## Record extracts
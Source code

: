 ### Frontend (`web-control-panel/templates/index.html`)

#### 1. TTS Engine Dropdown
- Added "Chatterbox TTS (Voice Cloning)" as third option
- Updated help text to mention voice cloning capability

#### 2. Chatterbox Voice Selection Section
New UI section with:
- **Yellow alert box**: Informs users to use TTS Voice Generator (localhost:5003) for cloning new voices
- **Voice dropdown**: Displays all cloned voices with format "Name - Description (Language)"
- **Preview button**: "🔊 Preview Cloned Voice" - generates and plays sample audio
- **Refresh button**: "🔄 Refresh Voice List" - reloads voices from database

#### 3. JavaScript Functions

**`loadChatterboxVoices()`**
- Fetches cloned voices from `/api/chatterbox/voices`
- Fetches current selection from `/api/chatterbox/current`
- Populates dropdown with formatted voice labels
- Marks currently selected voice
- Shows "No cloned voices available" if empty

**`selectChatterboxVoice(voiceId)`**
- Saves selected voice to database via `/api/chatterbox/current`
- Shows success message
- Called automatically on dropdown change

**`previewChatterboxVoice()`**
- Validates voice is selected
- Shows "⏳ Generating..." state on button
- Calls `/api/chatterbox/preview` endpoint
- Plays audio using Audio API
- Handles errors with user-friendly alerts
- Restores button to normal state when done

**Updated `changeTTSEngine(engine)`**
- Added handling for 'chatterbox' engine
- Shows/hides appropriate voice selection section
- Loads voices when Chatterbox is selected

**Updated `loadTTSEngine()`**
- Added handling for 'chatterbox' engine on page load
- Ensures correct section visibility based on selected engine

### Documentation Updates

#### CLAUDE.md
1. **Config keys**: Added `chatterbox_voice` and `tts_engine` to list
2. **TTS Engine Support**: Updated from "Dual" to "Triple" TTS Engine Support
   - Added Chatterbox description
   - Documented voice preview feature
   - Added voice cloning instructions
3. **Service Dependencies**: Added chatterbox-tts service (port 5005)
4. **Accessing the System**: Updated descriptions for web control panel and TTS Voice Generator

## Your instructions
Beginning with the opening line and ending with the final one, transcribe the material exactly.

## Answer space
Source code

: ### Frontend (`web-control-panel/templates/index.html`)

#### 1. TTS Engine Dropdown
- Added "Chatterbox TTS (Voice Cloning)" as third option
- Updated help text to mention voice cloning capability

#### 2. Chatterbox Voice Selection Section
New UI section with:
- **Yellow alert box**: Informs users to use TTS Voice Generator (localhost:5003) for cloning new voices
- **Voice dropdown**: Displays all cloned voices with format "Name - Description (Language)"
- **Preview button**: "🔊 Preview Cloned Voice" - generates and plays sample audio
- **Refresh button**: "🔄 Refresh Voice List" - reloads voices from database

#### 3. JavaScript Functions

**`loadChatterboxVoices()`**
- Fetches cloned voices from `/api/chatterbox/voices`
- Fetches current selection from `/api/chatterbox/current`
- Populates dropdown with formatted voice labels
- Marks currently selected voice
- Shows "No cloned voices available" if empty

**`selectChatterboxVoice(voiceId)`**
- Saves selected voice to database via `/api/chatterbox/current`
- Shows success message
- Called automatically on dropdown change

**`previewChatterboxVoice()`**
- Validates voice is selected
- Shows "⏳ Generating..." state on button
- Calls `/api/chatterbox/preview` endpoint
- Plays audio using Audio API
- Handles errors with user-friendly alerts
- Restores button to normal state when done

**Updated `changeTTSEngine(engine)`**
- Added handling for 'chatterbox' engine
- Shows/hides appropriate voice selection section
- Loads voices when Chatterbox is selected

**Updated `loadTTSEngine()`**
- Added handling for 'chatterbox' engine on page load
- Ensures correct section visibility based on selected engine

### Documentation Updates

#### CLAUDE.md
1. **Config keys**: Added `chatterbox_voice` and `tts_engine` to list
2. **TTS Engine Support**: Updated from "Dual" to "Triple" TTS Engine Support
   - Added Chatterbox description
   - Documented voice preview feature
   - Added voice cloning instructions
3. **Service Dependencies**: Added chatterbox-tts service (port 5005)
4. **Accessing the System**: Updated descriptions for web control panel and TTS Voice Generator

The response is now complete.